Russland ist in den zwölf Jahren, seit es die Europäische Konvention zum Schutz der Menschenrechte unterzeichnet hat, zum Hauptlieferanten von Fällen für den Europäischen Gerichtshof für Menschenrechte in Straßburg geworden. Die Richter haben eine Menge zu tun: Etwa 100.000 russische Kläger warten auf die Prüfung ihrer Fälle. Lediglich rund 800 hat der Gerichtshof bislang bearbeitet.

Gebäude des Europäischen Gerichtshofs für Menschenrechte in Straßburg (Foto: DW)
Zehntausende Russen hoffen auf den Europäischen Gerichtshof für MenschenrechteBild: DW/ Daphne Grathwohl

Einer davon ist der Fall der ehemaligen Richterin am Moskauer Stadtgericht, Olga Kudeschkina. 2003 hatte sie in der Presse Kritik an der russischen Justiz geübt und angeprangert, dass viele Richter Urteile, vor allem in brisanten Fällen, unter dem Druck der Staatsmacht fällten. Kurz darauf wurde sie entlassen, wegen Verstoßes gegen das russische Richter-Gesetz. Dieses schreibt den den Richtern vor, "alles zu vermeiden, was die Autorität der Justiz mindern würde". Ein Richterkollegium in Moskau befand, Kudeschkina habe "das Recht auf Schutz durch Gerichte in Russland in Zweifel gezogen".

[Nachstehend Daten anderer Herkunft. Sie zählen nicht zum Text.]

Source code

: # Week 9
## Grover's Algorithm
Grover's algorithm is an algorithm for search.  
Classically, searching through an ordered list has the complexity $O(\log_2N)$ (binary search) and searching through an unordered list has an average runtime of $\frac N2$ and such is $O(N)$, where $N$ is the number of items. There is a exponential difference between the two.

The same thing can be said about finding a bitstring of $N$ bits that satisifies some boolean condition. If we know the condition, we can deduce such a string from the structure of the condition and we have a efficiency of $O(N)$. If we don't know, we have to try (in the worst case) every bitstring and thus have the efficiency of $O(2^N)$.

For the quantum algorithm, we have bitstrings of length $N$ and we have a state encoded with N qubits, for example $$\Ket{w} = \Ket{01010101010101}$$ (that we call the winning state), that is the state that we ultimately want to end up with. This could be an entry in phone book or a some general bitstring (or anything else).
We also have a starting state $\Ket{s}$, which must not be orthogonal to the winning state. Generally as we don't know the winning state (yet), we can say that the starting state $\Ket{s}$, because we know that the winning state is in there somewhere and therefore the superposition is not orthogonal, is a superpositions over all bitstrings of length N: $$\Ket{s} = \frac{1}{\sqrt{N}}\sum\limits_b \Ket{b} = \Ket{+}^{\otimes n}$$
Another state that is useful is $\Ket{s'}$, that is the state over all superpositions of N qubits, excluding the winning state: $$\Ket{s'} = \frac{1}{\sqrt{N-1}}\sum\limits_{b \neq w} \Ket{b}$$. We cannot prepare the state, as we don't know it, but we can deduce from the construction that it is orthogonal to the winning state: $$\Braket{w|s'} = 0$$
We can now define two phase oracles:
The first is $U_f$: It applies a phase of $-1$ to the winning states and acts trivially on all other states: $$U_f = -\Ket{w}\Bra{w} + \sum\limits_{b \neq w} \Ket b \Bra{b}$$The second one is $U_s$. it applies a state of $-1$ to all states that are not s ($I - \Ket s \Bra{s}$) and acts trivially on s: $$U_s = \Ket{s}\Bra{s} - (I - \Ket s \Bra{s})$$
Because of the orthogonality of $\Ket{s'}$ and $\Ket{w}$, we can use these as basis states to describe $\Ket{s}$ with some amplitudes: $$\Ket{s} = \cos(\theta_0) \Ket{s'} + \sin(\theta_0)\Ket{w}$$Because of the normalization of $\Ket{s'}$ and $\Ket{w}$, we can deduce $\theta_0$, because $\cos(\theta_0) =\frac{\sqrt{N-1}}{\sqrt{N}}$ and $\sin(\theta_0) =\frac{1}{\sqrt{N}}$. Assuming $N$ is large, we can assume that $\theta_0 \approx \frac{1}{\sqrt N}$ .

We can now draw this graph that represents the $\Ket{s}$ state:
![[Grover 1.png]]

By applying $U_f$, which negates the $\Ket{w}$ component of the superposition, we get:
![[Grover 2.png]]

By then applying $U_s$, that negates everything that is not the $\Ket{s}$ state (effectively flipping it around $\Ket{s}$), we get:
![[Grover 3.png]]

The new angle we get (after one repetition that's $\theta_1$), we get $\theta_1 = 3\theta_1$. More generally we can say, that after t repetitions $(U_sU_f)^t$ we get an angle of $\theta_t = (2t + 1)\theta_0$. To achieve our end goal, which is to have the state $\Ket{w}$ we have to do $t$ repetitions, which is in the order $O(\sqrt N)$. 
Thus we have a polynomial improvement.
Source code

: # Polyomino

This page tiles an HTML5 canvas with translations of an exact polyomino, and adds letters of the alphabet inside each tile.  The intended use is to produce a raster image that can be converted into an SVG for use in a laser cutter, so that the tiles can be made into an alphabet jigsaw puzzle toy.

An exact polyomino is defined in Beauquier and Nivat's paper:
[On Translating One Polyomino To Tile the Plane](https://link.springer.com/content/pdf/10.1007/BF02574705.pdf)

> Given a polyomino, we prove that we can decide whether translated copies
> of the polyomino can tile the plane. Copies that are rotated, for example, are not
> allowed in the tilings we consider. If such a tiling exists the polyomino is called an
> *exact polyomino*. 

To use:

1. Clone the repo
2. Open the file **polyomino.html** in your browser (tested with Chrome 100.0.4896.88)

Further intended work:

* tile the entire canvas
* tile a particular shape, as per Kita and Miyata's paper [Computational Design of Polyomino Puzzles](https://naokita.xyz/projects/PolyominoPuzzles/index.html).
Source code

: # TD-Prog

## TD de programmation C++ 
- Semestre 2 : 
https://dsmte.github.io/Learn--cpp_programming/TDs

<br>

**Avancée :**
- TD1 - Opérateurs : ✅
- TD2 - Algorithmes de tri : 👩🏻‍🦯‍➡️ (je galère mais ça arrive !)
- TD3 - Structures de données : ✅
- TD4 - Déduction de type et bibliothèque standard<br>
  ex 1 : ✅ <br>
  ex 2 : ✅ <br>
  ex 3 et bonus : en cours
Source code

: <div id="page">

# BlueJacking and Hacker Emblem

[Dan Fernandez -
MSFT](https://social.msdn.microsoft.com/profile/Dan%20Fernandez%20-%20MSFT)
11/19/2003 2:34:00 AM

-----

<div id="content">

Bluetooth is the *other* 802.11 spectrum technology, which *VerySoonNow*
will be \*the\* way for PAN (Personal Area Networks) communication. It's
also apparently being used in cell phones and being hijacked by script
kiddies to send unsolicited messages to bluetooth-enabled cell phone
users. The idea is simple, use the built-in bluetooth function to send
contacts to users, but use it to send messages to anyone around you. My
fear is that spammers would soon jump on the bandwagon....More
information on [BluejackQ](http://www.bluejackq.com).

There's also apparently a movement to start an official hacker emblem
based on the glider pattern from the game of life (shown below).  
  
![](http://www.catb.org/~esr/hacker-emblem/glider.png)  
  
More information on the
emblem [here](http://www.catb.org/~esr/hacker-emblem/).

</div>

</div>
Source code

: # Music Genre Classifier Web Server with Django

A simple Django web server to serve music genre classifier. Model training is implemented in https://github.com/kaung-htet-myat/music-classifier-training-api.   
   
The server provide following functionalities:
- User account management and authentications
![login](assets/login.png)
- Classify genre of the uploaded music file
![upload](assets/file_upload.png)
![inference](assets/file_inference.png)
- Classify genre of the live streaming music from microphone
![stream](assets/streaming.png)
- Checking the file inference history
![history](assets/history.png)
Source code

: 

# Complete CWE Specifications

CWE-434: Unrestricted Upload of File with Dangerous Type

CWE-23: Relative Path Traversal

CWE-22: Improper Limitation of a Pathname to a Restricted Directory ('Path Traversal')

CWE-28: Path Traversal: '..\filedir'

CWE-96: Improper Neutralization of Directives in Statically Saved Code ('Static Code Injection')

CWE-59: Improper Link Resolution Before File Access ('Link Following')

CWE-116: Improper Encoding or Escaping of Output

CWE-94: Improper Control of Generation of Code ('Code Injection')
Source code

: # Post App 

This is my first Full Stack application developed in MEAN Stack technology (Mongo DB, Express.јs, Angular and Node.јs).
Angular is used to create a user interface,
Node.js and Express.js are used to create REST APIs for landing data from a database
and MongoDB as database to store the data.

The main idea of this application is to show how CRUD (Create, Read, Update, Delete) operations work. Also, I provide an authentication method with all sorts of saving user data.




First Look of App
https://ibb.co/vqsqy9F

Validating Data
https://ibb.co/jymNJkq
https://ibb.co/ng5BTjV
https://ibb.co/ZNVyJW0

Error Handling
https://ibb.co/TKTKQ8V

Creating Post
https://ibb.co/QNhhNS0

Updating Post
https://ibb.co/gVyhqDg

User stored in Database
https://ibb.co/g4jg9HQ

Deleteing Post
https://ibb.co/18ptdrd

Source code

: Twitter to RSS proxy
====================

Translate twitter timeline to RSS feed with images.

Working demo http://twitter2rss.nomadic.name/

Kudeschkina, die seit fast zwei Jahrzehnten als Richterin arbeitet, kritisiert bis heute das Vorgehen gegen sie: "Hier wurden meine Rechte als Mensch und Bürger, aber auch als Richterin verletzt, denn Richter haben wie alle Bürger der Russischen Föderation das Recht auf freie Meinungsäußerung."

Kampf für unabhängige Justiz

In ihrem Kampf zog sie bis vor den Europäischen Gerichtshof für Menschenrechte und bekam im Februar 2009 Recht. Kudeschkinas Entlassung stelle einen Verstoß gegen Artikel 10 der Europäischen Konvention zum Schutz der Menschenrechte dar und sei somit gesetzwidrig, befand das Gericht. Darüber hinaus wurde Russland verpflichtet, Kudeschkina eine Entschädigung in Höhe von 10.000 Euro zu zahlen. Das Oberste Gericht Russlands wollte das Urteil anfechten, aber der Antrag wurde in Straßburg abgelehnt.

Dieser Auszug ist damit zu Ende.